ジェフ・リンジー「デクスター 幼き者への挽歌」



デクスター 幼き者への挽歌 (ヴィレッジブックス)

デクスター 幼き者への挽歌 (ヴィレッジブックス)


デクスター・モーガン。表の顔はマイアミ警察の鑑識技官であり、人当たりのよい好青年。だが裏の顔は―殺人衝動を抑えきれず、満月の夜に悪人を狩る闇の仕置人だった!あるときデクスターは、警察官である妹のデボラから、一滴の血も残っていないという奇妙な連続殺人事件の捜査を手伝ってほしいと頼まれた。殺人鬼の心理を知りつくすデクスターは、手がかりを猛追跡し真相に肉薄してゆくが、やがて犯人とのおかしなシンクロニシティが起こりはじめる。殺人者の正体はいったい?次の獲物は?数多のミステリー賞にノミネート、米で放映中のドラマも話題沸騰の大人気ミステリー。



デクスターさンマジ狂人。


これは実に素晴らしいサイコ野郎ですね。理想的な狂人と言えましょう。狂人の狂人による狂人の論理を展開するデクスターさンマジぱねぇ。デクスターさンは自分が狂人であることをよーく知ってらっしゃるので、何とか周囲に溶け込もうと必至に偽装するデクスターさンマジ努力人。あと何気にオヤジも狂人。
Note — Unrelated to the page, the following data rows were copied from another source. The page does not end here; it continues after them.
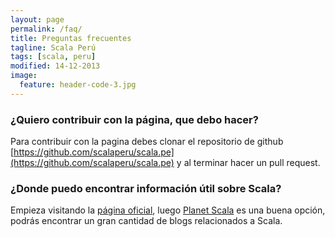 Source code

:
 ```yaml
---
layout: page
permalink: /faq/
title: Preguntas frecuentes
tagline: Scala Perú
tags: [scala, peru]
modified: 14-12-2013
image:
  feature: header-code-3.jpg
---
```


### ¿Quiero contribuir con la página, que debo hacer?

Para contribuir con la pagina debes clonar el repositorio de github [https://github.com/scalaperu/scala.pe](https://github.com/scalaperu/scala.pe) y al terminar hacer un pull request.

### ¿Donde puedo encontrar información útil sobre Scala?

Empieza visitando la [página oficial](http://scala-lang.org), luego [Planet Scala](http://www.planetscala.com/) es una buena opción, podrás encontrar un gran cantidad de blogs relacionados a Scala.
「パパ!どうしてもこの殺人衝動を抑えられないンだ!」
「デクスターよ・・・ならば悪党をぶち殺すのだ」
その発想はなかったわ



悪党をぶち殺せじゃねぇ。父ちゃンもマジで自重しろ。こうして道を見出されたデクスターさンは悪党をもりもり殺す作業に邁進するのであったとさ。めでたしめでたし。


というのは本書に一部にしか過ぎないのですが、これだけでも十分お釣りが来るレベルだと思いました。ストーリーもジェットコースター的展開で、テンポよく猟奇事件が発生。適度に盛り上がりを保ち、中だるみ無しに読み進められます。猟奇殺人犯と微妙にシンクロしていき周囲から変な目で見られていくデクスターさンの運命やいかに。バカミス的にも見逃せないぜ!


ドラマもこンな展開ならちょっと見たい。